(Extracted records)
________________________
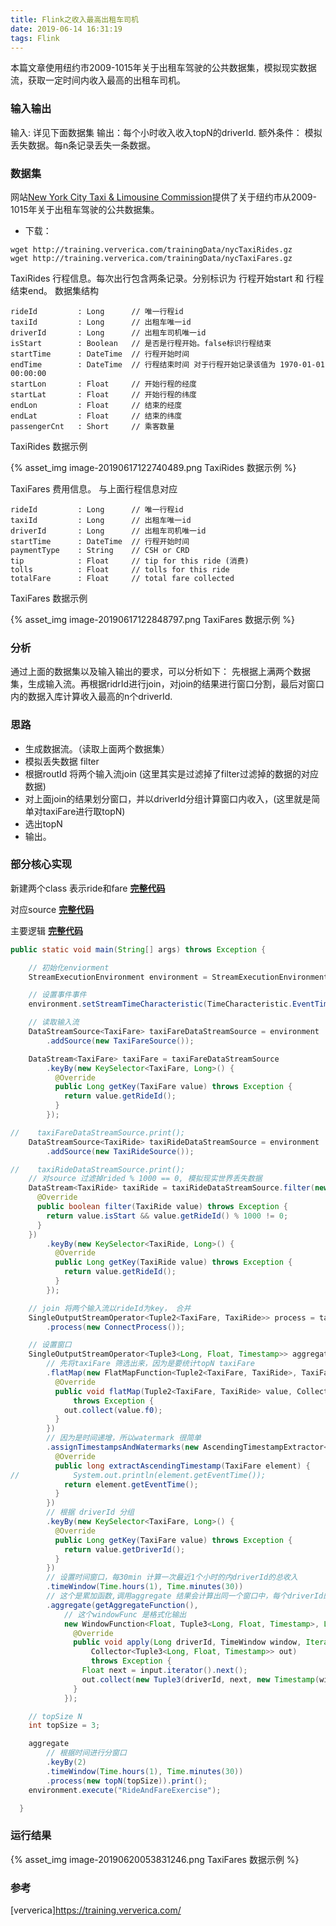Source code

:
 ```yaml
---
title: Flink之收入最高出租车司机
date: 2019-06-14 16:31:19
tags: Flink
---
```


本篇文章使用纽约市2009-1015年关于出租车驾驶的公共数据集，模拟现实数据流，获取一定时间内收入最高的出租车司机。

<!-- more -->

### 输入输出
输入: 详见下面数据集
输出：每个小时收入收入topN的driverId.
额外条件：
模拟丢失数据。每n条记录丢失一条数据。

### 数据集
网站[New York City Taxi & Limousine Commission](http://www.nyc.gov/html/tlc/html/home/home.shtml)提供了关于纽约市从2009-1015年关于出租车驾驶的公共数据集。

- 下载：
```
wget http://training.ververica.com/trainingData/nycTaxiRides.gz
wget http://training.ververica.com/trainingData/nycTaxiFares.gz
```
TaxiRides 行程信息。每次出行包含两条记录。分别标识为 行程开始start 和 行程结束end。
数据集结构

```
rideId         : Long      // 唯一行程id
taxiId         : Long      // 出租车唯一id 
driverId       : Long      // 出租车司机唯一id
isStart        : Boolean   // 是否是行程开始。false标识行程结束 
startTime      : DateTime  // 行程开始时间
endTime        : DateTime  // 行程结束时间 对于行程开始记录该值为 1970-01-01 00:00:00
startLon       : Float     // 开始行程的经度
startLat       : Float     // 开始行程的纬度
endLon         : Float     // 结束的经度
endLat         : Float     // 结束的纬度
passengerCnt   : Short     // 乘客数量
```

TaxiRides 数据示例

{% asset_img image-20190617122740489.png TaxiRides 数据示例 %}

TaxiFares 费用信息。 与上面行程信息对应

```
rideId         : Long      // 唯一行程id
taxiId         : Long      // 出租车唯一id
driverId       : Long      // 出租车司机唯一id
startTime      : DateTime  // 行程开始时间
paymentType    : String    // CSH or CRD
tip            : Float     // tip for this ride (消费)
tolls          : Float     // tolls for this ride
totalFare      : Float     // total fare collected
```
TaxiFares 数据示例

{% asset_img image-20190617122848797.png TaxiFares 数据示例 %}

### 分析
通过上面的数据集以及输入输出的要求，可以分析如下：
先根据上满两个数据集，生成输入流。再根据ridrId进行join，对join的结果进行窗口分割，最后对窗口内的数据入库计算收入最高的n个driverId.

### 思路
- 生成数据流。（读取上面两个数据集） 
- 模拟丢失数据 filter
- 根据routId 将两个输入流join (这里其实是过滤掉了filter过滤掉的数据的对应数据)
- 对上面join的结果划分窗口，并以driverId分组计算窗口内收入，(这里就是简单对taxiFare进行取topN)
- 选出topN
- 输出。

### 部分核心实现
新建两个class 表示ride和fare [**完整代码**](https://github.com/LAsbun/flink-learning-in-action/tree/master/src/main/java/myflink/entity)

对应source [**完整代码**](https://github.com/LAsbun/flink-learning-in-action/tree/master/src/main/java/myflink/stream/source)

主要逻辑 [**完整代码**](https://github.com/LAsbun/flink-learning-in-action/blob/master/src/main/java/myflink/stream/task/RideAndFareExercise.java)
``` java
public static void main(String[] args) throws Exception {

    // 初始化enviorment
    StreamExecutionEnvironment environment = StreamExecutionEnvironment.getExecutionEnvironment();

    // 设置事件事件
    environment.setStreamTimeCharacteristic(TimeCharacteristic.EventTime);

    // 读取输入流
    DataStreamSource<TaxiFare> taxiFareDataStreamSource = environment
        .addSource(new TaxiFareSource());

    DataStream<TaxiFare> taxiFare = taxiFareDataStreamSource
        .keyBy(new KeySelector<TaxiFare, Long>() {
          @Override
          public Long getKey(TaxiFare value) throws Exception {
            return value.getRideId();
          }
        });

//    taxiFareDataStreamSource.print();
    DataStreamSource<TaxiRide> taxiRideDataStreamSource = environment
        .addSource(new TaxiRideSource());

//    taxiRideDataStreamSource.print();
    // 对source 过滤掉rided % 1000 == 0, 模拟现实世界丢失数据
    DataStream<TaxiRide> taxiRide = taxiRideDataStreamSource.filter(new FilterFunction<TaxiRide>() {
      @Override
      public boolean filter(TaxiRide value) throws Exception {
        return value.isStart && value.getRideId() % 1000 != 0;
      }
    })
        .keyBy(new KeySelector<TaxiRide, Long>() {
          @Override
          public Long getKey(TaxiRide value) throws Exception {
            return value.getRideId();
          }
        });

    // join 将两个输入流以rideId为key， 合并
    SingleOutputStreamOperator<Tuple2<TaxiFare, TaxiRide>> process = taxiFare.connect(taxiRide)
        .process(new ConnectProcess());

    // 设置窗口
    SingleOutputStreamOperator<Tuple3<Long, Float, Timestamp>> aggregate = process
        // 先将taxiFare 筛选出来，因为是要统计topN taxiFare
        .flatMap(new FlatMapFunction<Tuple2<TaxiFare, TaxiRide>, TaxiFare>() {
          @Override
          public void flatMap(Tuple2<TaxiFare, TaxiRide> value, Collector<TaxiFare> out)
              throws Exception {
            out.collect(value.f0);
          }
        })
        // 因为是时间递增，所以watermark 很简单
        .assignTimestampsAndWatermarks(new AscendingTimestampExtractor<TaxiFare>() {
          @Override
          public long extractAscendingTimestamp(TaxiFare element) {
//            System.out.println(element.getEventTime());
            return element.getEventTime();
          }
        })
        // 根据 driverId 分组
        .keyBy(new KeySelector<TaxiFare, Long>() {
          @Override
          public Long getKey(TaxiFare value) throws Exception {
            return value.getDriverId();
          }
        })
        // 设置时间窗口，每30min 计算一次最近1个小时的内driverId的总收入
        .timeWindow(Time.hours(1), Time.minutes(30))
        // 这个是累加函数,调用aggregate 结果会计算出同一个窗口中，每个driverId的收入总值
        .aggregate(getAggregateFunction(),
            // 这个windowFunc 是格式化输出
            new WindowFunction<Float, Tuple3<Long, Float, Timestamp>, Long, TimeWindow>() {
              @Override
              public void apply(Long driverId, TimeWindow window, Iterable<Float> input,
                  Collector<Tuple3<Long, Float, Timestamp>> out)
                  throws Exception {
                Float next = input.iterator().next();
                out.collect(new Tuple3(driverId, next, new Timestamp(window.getEnd())));
              }
            });

    // topSize N
    int topSize = 3;

    aggregate
        // 根据时间进行分窗口
        .keyBy(2)
        .timeWindow(Time.hours(1), Time.minutes(30))
        .process(new topN(topSize)).print();
    environment.execute("RideAndFareExercise");

  }
```

### 运行结果
{% asset_img image-20190620053831246.png TaxiFares 数据示例 %}

### 参考
[ververica]https://training.ververica.com/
________________________
Wherever a line in the records contains the word "数据示例", copy that line.

TaxiRides 数据示例
{% asset_img image-20190617122740489.png TaxiRides 数据示例 %}
TaxiFares 数据示例
{% asset_img image-20190617122848797.png TaxiFares 数据示例 %}
{% asset_img image-20190620053831246.png TaxiFares 数据示例 %}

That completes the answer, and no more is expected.